La messa alla prova dell’imputato puo’ essere concessa solo ove il giudice ritenga possibile formulare una prognosi favorevole circa la futura astensione da parte dell’imputato dalla commissione di ulteriori reati e ancor prima non vi siano elementi per una pronuncia di proscioglimento ai sensi dell’art. 129 del codice di procedura penale (art. 464-quater, comma 3 del codice di procedura penale).

Trattandosi nel caso di   specie   di   giudizio   conseguente all’arresto in flagranza – arresto che è stato convalidato, in quanto sono stati ritenuti sussistenti i gravi indizi di colpevolezza a carico dell’arrestato come emergenti dal verbale di arresto e dagli atti allegati allo stesso -, una prima condizione è soddisfatta, non essendovi elementi che consentano   di   ritenere   infondata   la contestazione del p.m.   o   che   comportino   una   sentenza   di proscioglimento per improcedibilità dell’azione o di estinzione del reato.

Quanto  all’ulteriore  condizione,  ovvero  che   sia   possibile formulare un  giudizio prognostico  nel  senso  che  l’imputato  non commetterà altri  reati,   si   osserva che   quella   contestata all’imputato costituisce la prima violazione dei precetti penali, non essendo egli mai stato  ne’  segnalato  né  indagato  ne’  tantomeno condannato per altri  reati,  inoltre,  la  sua  giovane  età  e  il contegno serbato in udienza di convalida dell’arresto –  in  sede  di interrogatorio, ha confessato il  fatto  e manifestato  non  solo  a parole ma anche piangendo il proprio  rammarico  e  il pentimento  – consentono  ancor  più  di  ritenere  improbabile   che   l’imputato commetterà altri fatti delittuosi.

Anche tale presupposto, dunque, puo’ dirsi sussistente nel caso di specie.

La recente modifica intervenuta sul quinto comma dell’art.  73 decreto del Presidente della Repubblica n. 309/1990 (di cui  all’art. 4, comma terzo, decreto-legge 20 marzo 2023, n. 123, convertito dalla legge 13 novembre 2023, n. 159), che ha innalzato il  limite  massimo di pena previsto per detta ipotesi delittuosa – portandolo da quattro anni di reclusione a cinque anni -, tuttavia, impedisce  all’imputato di accedere all’istituto della messa alla  prova,  in  quanto  l’art. 168-bis del codice penale lo consente per  i  soli  reati  punti  con «pena edittale detentiva non superiore nel massimo  a  quattro  anni, sola, congiunta o alternativa alla pena  pecuniaria»  oppure  «per  i delitti indicati dal comma 2 dell’art. 550 del  codice  di  procedura penale» ovvero per i delitti per i quali  e’  prevista  la  citazione diretta a giudizio da parte del p.m.
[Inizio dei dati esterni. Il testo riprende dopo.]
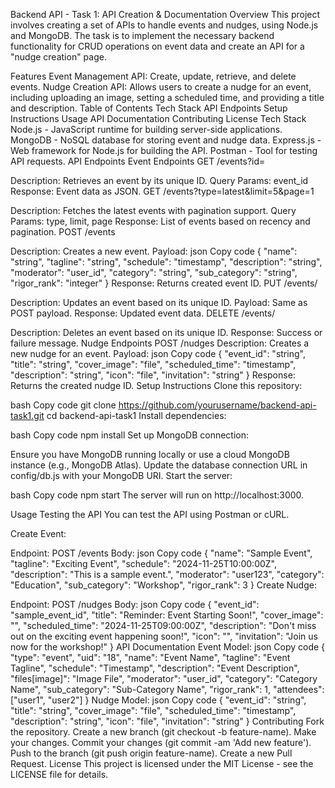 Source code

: Backend API - Task 1: API Creation & Documentation
Overview
This project involves creating a set of APIs to handle events and nudges, using Node.js and MongoDB. The task is to implement the necessary backend functionality for CRUD operations on event data and create an API for a "nudge creation" page.

Features
Event Management API: Create, update, retrieve, and delete events.
Nudge Creation API: Allows users to create a nudge for an event, including uploading an image, setting a scheduled time, and providing a title and description.
Table of Contents
Tech Stack
API Endpoints
Setup Instructions
Usage
API Documentation
Contributing
License
Tech Stack
Node.js - JavaScript runtime for building server-side applications.
MongoDB - NoSQL database for storing event and nudge data.
Express.js - Web framework for Node.js for building the API.
Postman - Tool for testing API requests.
API Endpoints
Event Endpoints
GET /events?id=

Description: Retrieves an event by its unique ID.
Query Params: event_id
Response: Event data as JSON.
GET /events?type=latest&limit=5&page=1

Description: Fetches the latest events with pagination support.
Query Params: type, limit, page
Response: List of events based on recency and pagination.
POST /events

Description: Creates a new event.
Payload:
json
Copy code
{
  "name": "string",
  "tagline": "string",
  "schedule": "timestamp",
  "description": "string",
  "moderator": "user_id",
  "category": "string",
  "sub_category": "string",
  "rigor_rank": "integer"
}
Response: Returns created event ID.
PUT /events/

Description: Updates an event based on its unique ID.
Payload: Same as POST payload.
Response: Updated event data.
DELETE /events/

Description: Deletes an event based on its unique ID.
Response: Success or failure message.
Nudge Endpoints
POST /nudges
Description: Creates a new nudge for an event.
Payload:
json
Copy code
{
  "event_id": "string",
  "title": "string",
  "cover_image": "file",
  "scheduled_time": "timestamp",
  "description": "string",
  "icon": "file",
  "invitation": "string"
}
Response: Returns the created nudge ID.
Setup Instructions
Clone this repository:

bash
Copy code
git clone https://github.com/yourusername/backend-api-task1.git
cd backend-api-task1
Install dependencies:

bash
Copy code
npm install
Set up MongoDB connection:

Ensure you have MongoDB running locally or use a cloud MongoDB instance (e.g., MongoDB Atlas).
Update the database connection URL in config/db.js with your MongoDB URI.
Start the server:

bash
Copy code
npm start
The server will run on http://localhost:3000.

Usage
Testing the API
You can test the API using Postman or cURL.

Create Event:

Endpoint: POST /events
Body:
json
Copy code
{
  "name": "Sample Event",
  "tagline": "Exciting Event",
  "schedule": "2024-11-25T10:00:00Z",
  "description": "This is a sample event.",
  "moderator": "user123",
  "category": "Education",
  "sub_category": "Workshop",
  "rigor_rank": 3
}
Create Nudge:

Endpoint: POST /nudges
Body:
json
Copy code
{
  "event_id": "sample_event_id",
  "title": "Reminder: Event Starting Soon!",
  "cover_image": "<image file>",
  "scheduled_time": "2024-11-25T09:00:00Z",
  "description": "Don't miss out on the exciting event happening soon!",
  "icon": "<icon file>",
  "invitation": "Join us now for the workshop!"
}
API Documentation
Event Model:
json
Copy code
{
  "type": "event",
  "uid": "18", 
  "name": "Event Name",
  "tagline": "Event Tagline",
  "schedule": "Timestamp",
  "description": "Event Description",
  "files[image]": "Image File",
  "moderator": "user_id",
  "category": "Category Name",
  "sub_category": "Sub-Category Name",
  "rigor_rank": 1,
  "attendees": ["user1", "user2"]
}
Nudge Model:
json
Copy code
{
  "event_id": "string",
  "title": "string",
  "cover_image": "file",
  "scheduled_time": "timestamp",
  "description": "string",
  "icon": "file",
  "invitation": "string"
}
Contributing
Fork the repository.
Create a new branch (git checkout -b feature-name).
Make your changes.
Commit your changes (git commit -am 'Add new feature').
Push to the branch (git push origin feature-name).
Create a new Pull Request.
License
This project is licensed under the MIT License - see the LICENSE file for details.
Ebbene, l’innalzamento del massimo edittale previsto per la violazione dell’art. 73, comma quinto, decreto del Presidente della Repubblica n. 309/1990 ha comportato la conseguenza che il delitto de quo è sfuggito all’ambito di applicazione dell’istituto della messa alla prova …

Per questi motivi, il tribunale, visti gli articoli 134 della Costituzione e 23 seguenti, legge 11 marzo 1953, n. 87, ha sollevato questione di legittimità costituzionale del combinato disposto degli articoli 168 -bis del Codice penale, 550 del codice di procedura penale e 73, comma quinto, decreto del Presidente della Repubblica 9 ottobre 1990, n. 309, per violazione degli articoli 3 e 27, comma terzo della Costituzione e disposto l’immediata trasmissione degli atti alla Corte costituzionale, con sospensione del giudizio in corso.